The moving image compression processes MPEG-1 (closely related to the Motion JPEG codec ) and MPEG-2 are based on the JPEG standard. A follow-up project to JPEG for the storage of images is JPEG 2000 , which has better compression and many useful properties, but has not yet been able to gain broad acceptance, at least until now. Another potential successor format is JPEG XR , which is based on the HD Photo format developed by Microsoft , but which has also only been supported sporadically so far.

Another successor format, JPEG XL, is also being developed. It is said to offer a number of advantages, in particular improved compression based on the experimental PIK and FUIF formats.

Patent issues

Several companies (see patent trolls ) have already tried to use their (mostly wrongly granted ) patents to raise claims against software manufacturers whose products can read or create JPEG files.

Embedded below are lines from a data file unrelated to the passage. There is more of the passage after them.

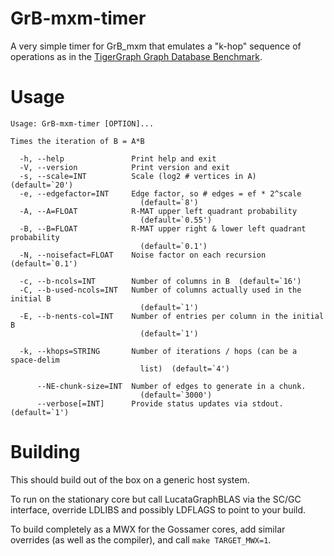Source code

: GrB-mxm-timer
=============

A very simple timer for GrB_mxm that emulates a "k-hop" sequence of
operations as in the [TigerGraph Graph Database
Benchmark](https://github.com/tigergraph/graph-database-benchmark).

Usage
=====

    Usage: GrB-mxm-timer [OPTION]...

    Times the iteration of B = A*B

      -h, --help               Print help and exit
      -V, --version            Print version and exit
      -s, --scale=INT          Scale (log2 # vertices in A)  (default=`20')
      -e, --edgefactor=INT     Edge factor, so # edges = ef * 2^scale
                                 (default=`8')
      -A, --A=FLOAT            R-MAT upper left quadrant probability
                                 (default=`0.55')
      -B, --B=FLOAT            R-MAT upper right & lower left quadrant probability
                                 (default=`0.1')
      -N, --noisefact=FLOAT    Noise factor on each recursion  (default=`0.1')

      -c, --b-ncols=INT        Number of columns in B  (default=`16')
      -C, --b-used-ncols=INT   Number of columns actually used in the initial B
                                 (default=`1')
      -E, --b-nents-col=INT    Number of entries per column in the initial B
                                 (default=`1')

      -k, --khops=STRING       Number of iterations / hops (can be a space-delim
                                 list)  (default=`4')

          --NE-chunk-size=INT  Number of edges to generate in a chunk.
                                 (default=`3000')
          --verbose[=INT]      Provide status updates via stdout.  (default=`1')


Building
========

This should build out of the box on a generic host system.

To run on the stationary core but call LucataGraphBLAS via the SC/GC
interface, override LDLIBS and possibly LDFLAGS to point to your build.

To build completely as a MWX for the Gossamer cores, add similar
overrides (as well as the compiler), and call `make TARGET_MWX=1`.

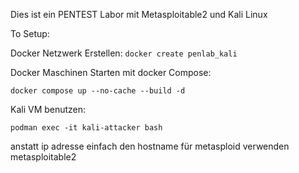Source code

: Dies ist ein PENTEST Labor mit Metasploitable2 und Kali Linux

To Setup:

Docker Netzwerk Erstellen:
`docker create penlab_kali`

Docker Maschinen Starten mit docker Compose:

`docker compose up --no-cache --build -d`

Kali VM benutzen:

`podman exec -it kali-attacker bash`

anstatt ip adresse einfach den hostname für metasploid verwenden metasploitable2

So far, all relevant patents have been subsequently withdrawn. Nevertheless, the claimants were able to collect millions in extrajudicial settlements.

Implementations

A very important implementation of a JPEG codec is the free program library libjpeg . It was first published in 1991 and was a key to the standard's success. They or a direct descendant are used in a vast number of applications.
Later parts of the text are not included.